Following is another example of where things can go wrong when using volatile improperly. In many ways it is similar to the problem with threads except but it also shows how platform specific conditions can alter program execution.
volatile long int * dev = PORT; void func( ) { for( ; ; ) { /* loop until device says data ready */ while( 0x00000001 != * dev ) { /* short delay */ } action_a( ); } }
Since we have an example lets set some other conditions:
- the size of a long int is 32 bits
- memory reads / writes are done 32 bits at a time
- the variable dev maps memory to some external device
- the external device may set dev to any value from 0x00000001 to 0xFFFFFFFF
- the program only wants to break from the loop when dev is exactly 0x00000001
Using the code from example three, if we can be assured that the conditions are true then the program should work exactly as desired on any system. The problem is that proper operation is dependent on some conditions that may be beyond our control. To see how lets modify condition two so that we get:
- the size of a long int is 32 bits
- memory reads / writes are done 16 bits at a time
- the variable dev maps memory to some external device
- the external device may set dev to any value from 0x00000001 to 0xFFFFFFFF
- the program only wants to break from the loop when dev is exactly 0x00000001
It easy to see that these are NOT contrived conditions. Often code is moved between platforms which, dependent on the processor(s) and other hardware considerations, may read and write memory in chunk sizes which differ from the size of the variable type you have declared as volatile. So given the new conditions we could now have the program execution sequence:
- value of dev is 0xFFFF00001
- code checks dev with two 16 bit reads, finds 0x00000001 != dev, enters short delay
- external device generates a value of 0x0000FFFF
- external device writes high order bytes setting dev to 0x00000001
- code exits delay with two 16 bit reads, finds 0x00000001 == dev, exits loop!!!

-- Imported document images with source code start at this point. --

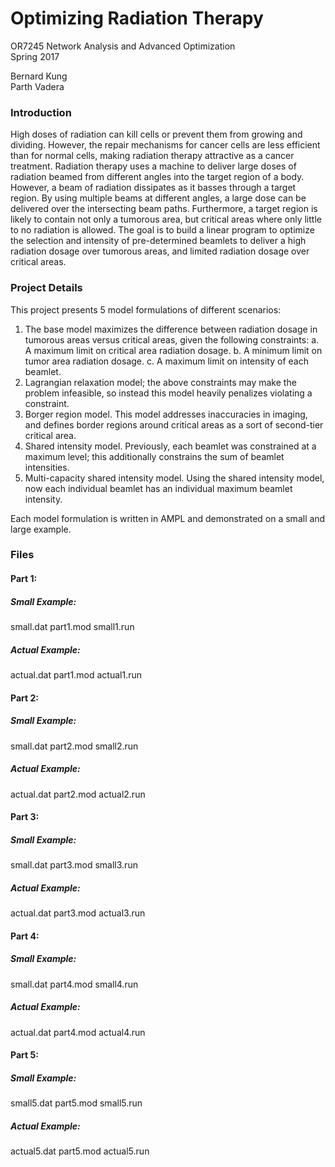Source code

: # Optimizing Radiation Therapy
OR7245 Network Analysis and Advanced Optimization  
Spring 2017  

Bernard Kung  
Parth Vadera  


### Introduction
High doses of radiation can kill cells or prevent them from growing and dividing. However, the repair mechanisms for cancer cells are less efficient than for normal cells, making radiation therapy attractive as a cancer treatment. Radiation therapy uses a machine to deliver large doses of radiation beamed from different angles into the target region of a body. However, a beam of radiation dissipates as it basses through a target region. By using multiple beams at different angles, a large dose can be delivered over the intersecting beam paths. Furthermore, a target region is likely to contain not only a tumorous area, but critical areas where only little to no radiation is allowed. The goal is to build a linear program to optimize the selection and intensity of pre-determined beamlets to deliver a high radiation dosage over tumorous areas, and limited radiation dosage over critical areas.

### Project Details
This project presents 5 model formulations of different scenarios:
1. The base model maximizes the difference between radiation dosage in tumorous areas versus critical areas, given the following constraints:
  a. A maximum limit on critical area radiation dosage.
  b. A minimum limit on tumor area radiation dosage.
  c. A maximum limit on intensity of each beamlet. 
2. Lagrangian relaxation model; the above constraints may make the problem infeasible, so instead this model heavily penalizes violating a constraint.
3. Borger region model. This model addresses inaccuracies in imaging, and defines border regions around critical areas as a sort of second-tier critical area. 
4. Shared intensity model. Previously, each beamlet was constrained at a maximum level; this additionally constrains the sum of beamlet intensities.
5. Multi-capacity shared intensity model. Using the shared intensity model, now each individual beamlet has an individual maximum beamlet intensity.

Each model formulation is written in AMPL and demonstrated on a small and large example.

### Files
#### Part 1:
##### Small Example:
small.dat
part1.mod
small1.run

##### Actual Example:
actual.dat
part1.mod
actual1.run

#### Part 2:
##### Small Example:
small.dat
part2.mod
small2.run

##### Actual Example:
actual.dat
part2.mod
actual2.run

#### Part 3:
##### Small Example:
small.dat
part3.mod
small3.run

##### Actual Example:
actual.dat
part3.mod
actual3.run

#### Part 4:
##### Small Example:
small.dat
part4.mod
small4.run

##### Actual Example:
actual.dat
part4.mod
actual4.run

#### Part 5:
##### Small Example:
small5.dat
part5.mod
small5.run

##### Actual Example:
actual5.dat
part5.mod
actual5.run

- external device writes lower order bytes setting dev to 0x0000FFFF
All that can be said it "oops". In the first case we made the assumption that any memory read or write would occur in a single step and were correct. The minute we switched to another platform with slightly different conditions though, the single step condition no longer held true and we get unexpected behavior from our program.
Now it should be pointed out that if the condition was 0x00000000 != * dev and we cared only about that condition and not the exact value of dev, then the code would operate correct only any platform. You could still potentially have a bit of a collision condition. An example of such a collision would be the case where dev was set to 0xFFFF000 then 0x0000FFFF. The difference between this collision and the one in the previous example is that here the code would simply be delayed slightly in the conditional loop instead of erroneously breaking out of it.
Conclusion
The point of all this is that volatile can be extremely useful in many circumstance but you must use it judiciously. It is not meant to be a cure-all and certainly should not be used under the assumption that it will somehow standardize the way the underlying system(s) operates. The only effect of using volatile is during code compilation. If you remember those simple facts you will be fine.